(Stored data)

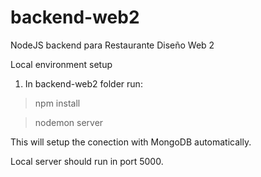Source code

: # backend-web2
NodeJS backend para Restaurante Diseño Web 2

Local environment setup


1. In backend-web2 folder run:
> npm install

> nodemon server

This will setup the conection with MongoDB automatically.

Local server should run in port 5000.
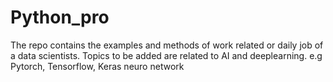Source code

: # Python_pro
The repo contains the examples and methods of work related or daily job of a data scientists. 
Topics to be added are related to AI and deeplearning.
e.g
Pytorch, Tensorflow, Keras
neuro network



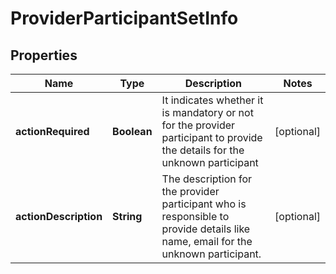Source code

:
# ProviderParticipantSetInfo

## Properties
Name | Type | Description | Notes
------------ | ------------- | ------------- | -------------
**actionRequired** | **Boolean** | It indicates whether it is mandatory or not for the provider participant to provide the details for the unknown participant |  [optional]
**actionDescription** | **String** | The description for the provider participant who is responsible to provide details like name, email for the unknown participant. |  [optional]



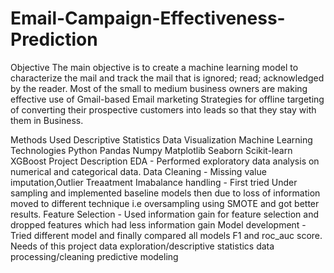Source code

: # Email-Campaign-Effectiveness-Prediction
Objective
The main objective is to create a machine learning model to characterize the mail and track the mail that is ignored; read; acknowledged by the reader. Most of the small to medium business owners are making effective use of Gmail-based Email marketing Strategies for offline targeting of converting their prospective customers into leads so that they stay with them in Business.

Methods Used
Descriptive Statistics
Data Visualization
Machine Learning
Technologies
Python
Pandas
Numpy
Matplotlib
Seaborn
Scikit-learn
XGBoost
Project Description
EDA - Performed exploratory data analysis on numerical and categorical data.
Data Cleaning - Missing value imputation,Outlier Treaatment
Imabalance handling - First tried Under sampling and implemented baseline models then due to loss of information moved to different technique i.e oversampling using SMOTE and got better results.
Feature Selection - Used information gain for feature selection and dropped features which had less information gain
Model development - Tried different model and finally compared all models F1 and roc_auc score.
Needs of this project
data exploration/descriptive statistics
data processing/cleaning
predictive modeling
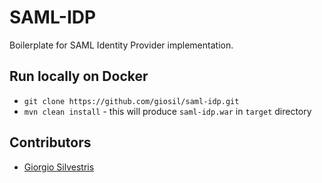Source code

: # SAML-IDP 

Boilerplate for SAML Identity Provider implementation.

## Run locally on Docker

- `git clone https://github.com/giosil/saml-idp.git` 
- `mvn clean install` - this will produce `saml-idp.war` in `target` directory

## Contributors

* [Giorgio Silvestris](https://github.com/giosil)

Exercise requirements:
Show each line in the entries that holds the string "giosil".

Answer to the exercise:
- `git clone https://github.com/giosil/saml-idp.git` 
* [Giorgio Silvestris](https://github.com/giosil)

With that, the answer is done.